#### [WHAT THE TASK REQUIRES]
The listing below holds a line with "- 🔒 DELETE /replies/:replyId" and a line with "- 🔒 POST /trips". Reproduce those two lines exactly, plus everything between them.

------

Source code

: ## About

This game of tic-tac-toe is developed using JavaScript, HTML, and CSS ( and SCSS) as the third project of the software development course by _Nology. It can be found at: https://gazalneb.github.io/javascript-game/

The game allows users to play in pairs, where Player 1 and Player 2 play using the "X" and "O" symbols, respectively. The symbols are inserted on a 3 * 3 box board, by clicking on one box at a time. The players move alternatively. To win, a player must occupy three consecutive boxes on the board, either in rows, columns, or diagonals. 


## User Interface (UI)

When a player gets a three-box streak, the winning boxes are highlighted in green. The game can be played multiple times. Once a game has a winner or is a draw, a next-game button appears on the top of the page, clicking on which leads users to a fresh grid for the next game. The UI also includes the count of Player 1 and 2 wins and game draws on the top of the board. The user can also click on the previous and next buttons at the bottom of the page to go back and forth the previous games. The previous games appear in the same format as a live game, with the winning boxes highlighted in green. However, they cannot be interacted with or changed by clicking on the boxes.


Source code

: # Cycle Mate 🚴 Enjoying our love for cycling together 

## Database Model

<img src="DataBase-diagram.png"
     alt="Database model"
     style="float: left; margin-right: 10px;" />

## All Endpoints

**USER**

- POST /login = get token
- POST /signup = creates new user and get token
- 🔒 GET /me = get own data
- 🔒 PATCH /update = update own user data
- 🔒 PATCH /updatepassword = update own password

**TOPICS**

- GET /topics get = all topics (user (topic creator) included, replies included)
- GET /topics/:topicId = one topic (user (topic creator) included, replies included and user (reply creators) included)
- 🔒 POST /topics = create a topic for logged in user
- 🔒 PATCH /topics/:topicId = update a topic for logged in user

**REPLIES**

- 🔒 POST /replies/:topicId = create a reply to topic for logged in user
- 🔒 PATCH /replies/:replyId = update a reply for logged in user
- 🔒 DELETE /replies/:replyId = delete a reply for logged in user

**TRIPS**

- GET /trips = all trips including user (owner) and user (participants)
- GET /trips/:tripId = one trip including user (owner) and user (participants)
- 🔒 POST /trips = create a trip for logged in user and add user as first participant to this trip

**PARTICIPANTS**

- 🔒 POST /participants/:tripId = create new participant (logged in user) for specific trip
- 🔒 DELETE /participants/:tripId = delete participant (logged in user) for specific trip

------

#### [ANSWER AREA]
- 🔒 DELETE /replies/:replyId = delete a reply for logged in user

**TRIPS**

- GET /trips = all trips including user (owner) and user (participants)
- GET /trips/:tripId = one trip including user (owner) and user (participants)
- 🔒 POST /trips = create a trip for logged in user and add user as first participant to this trip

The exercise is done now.